> **Entries shown**
--------

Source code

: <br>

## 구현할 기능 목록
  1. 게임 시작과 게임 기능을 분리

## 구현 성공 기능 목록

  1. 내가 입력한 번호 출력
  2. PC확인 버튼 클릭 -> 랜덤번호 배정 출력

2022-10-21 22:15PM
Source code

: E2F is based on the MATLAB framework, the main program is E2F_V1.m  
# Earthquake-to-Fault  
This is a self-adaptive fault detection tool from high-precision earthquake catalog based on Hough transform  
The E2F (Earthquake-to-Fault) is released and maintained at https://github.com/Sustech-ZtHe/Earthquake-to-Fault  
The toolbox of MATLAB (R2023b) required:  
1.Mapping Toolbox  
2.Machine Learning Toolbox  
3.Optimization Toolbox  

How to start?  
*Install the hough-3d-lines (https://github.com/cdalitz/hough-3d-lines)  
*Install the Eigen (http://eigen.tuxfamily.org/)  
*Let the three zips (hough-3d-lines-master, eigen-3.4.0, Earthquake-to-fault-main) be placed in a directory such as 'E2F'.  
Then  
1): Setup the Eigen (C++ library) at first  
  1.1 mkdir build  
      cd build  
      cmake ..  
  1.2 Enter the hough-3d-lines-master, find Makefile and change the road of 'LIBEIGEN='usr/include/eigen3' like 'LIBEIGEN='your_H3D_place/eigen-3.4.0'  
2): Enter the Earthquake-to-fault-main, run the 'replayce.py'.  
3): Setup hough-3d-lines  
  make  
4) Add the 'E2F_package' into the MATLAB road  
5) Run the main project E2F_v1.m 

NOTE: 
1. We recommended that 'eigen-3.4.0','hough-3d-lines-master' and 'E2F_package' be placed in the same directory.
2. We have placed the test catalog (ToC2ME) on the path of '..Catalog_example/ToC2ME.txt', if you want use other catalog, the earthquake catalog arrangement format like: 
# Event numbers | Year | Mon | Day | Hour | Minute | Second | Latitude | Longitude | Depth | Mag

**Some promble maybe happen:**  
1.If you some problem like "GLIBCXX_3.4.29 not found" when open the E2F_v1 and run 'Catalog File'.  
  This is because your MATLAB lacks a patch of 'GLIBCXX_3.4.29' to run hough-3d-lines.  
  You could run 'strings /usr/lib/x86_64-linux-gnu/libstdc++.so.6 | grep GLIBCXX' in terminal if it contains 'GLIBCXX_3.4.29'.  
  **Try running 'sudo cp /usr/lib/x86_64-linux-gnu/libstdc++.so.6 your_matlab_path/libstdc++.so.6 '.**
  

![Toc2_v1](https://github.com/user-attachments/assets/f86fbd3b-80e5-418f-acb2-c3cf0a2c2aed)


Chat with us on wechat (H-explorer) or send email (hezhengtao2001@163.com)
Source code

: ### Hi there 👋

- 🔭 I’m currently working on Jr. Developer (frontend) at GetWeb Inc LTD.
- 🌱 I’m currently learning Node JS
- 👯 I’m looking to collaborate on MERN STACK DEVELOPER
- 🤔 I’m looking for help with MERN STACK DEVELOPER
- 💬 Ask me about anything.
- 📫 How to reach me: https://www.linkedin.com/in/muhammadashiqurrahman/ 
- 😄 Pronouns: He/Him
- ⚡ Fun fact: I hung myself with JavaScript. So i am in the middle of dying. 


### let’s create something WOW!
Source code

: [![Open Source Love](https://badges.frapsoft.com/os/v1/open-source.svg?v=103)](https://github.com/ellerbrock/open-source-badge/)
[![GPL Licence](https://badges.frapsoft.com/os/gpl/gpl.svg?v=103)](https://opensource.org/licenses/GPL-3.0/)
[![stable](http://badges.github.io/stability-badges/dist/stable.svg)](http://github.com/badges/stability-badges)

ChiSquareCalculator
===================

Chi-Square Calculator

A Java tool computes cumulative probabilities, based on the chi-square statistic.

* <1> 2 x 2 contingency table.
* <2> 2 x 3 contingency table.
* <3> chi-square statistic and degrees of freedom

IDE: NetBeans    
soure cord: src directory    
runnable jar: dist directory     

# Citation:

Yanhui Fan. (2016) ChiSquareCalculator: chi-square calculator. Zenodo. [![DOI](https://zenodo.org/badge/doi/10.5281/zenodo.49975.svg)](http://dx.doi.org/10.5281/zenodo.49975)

--------

Quote exactly the first line of the data and every line after it through the one holding "# Earthquake-to-Fault".

Source code

: <br>

## 구현할 기능 목록
  1. 게임 시작과 게임 기능을 분리

## 구현 성공 기능 목록

  1. 내가 입력한 번호 출력
  2. PC확인 버튼 클릭 -> 랜덤번호 배정 출력

2022-10-21 22:15PM
Source code

: E2F is based on the MATLAB framework, the main program is E2F_V1.m  
# Earthquake-to-Fault  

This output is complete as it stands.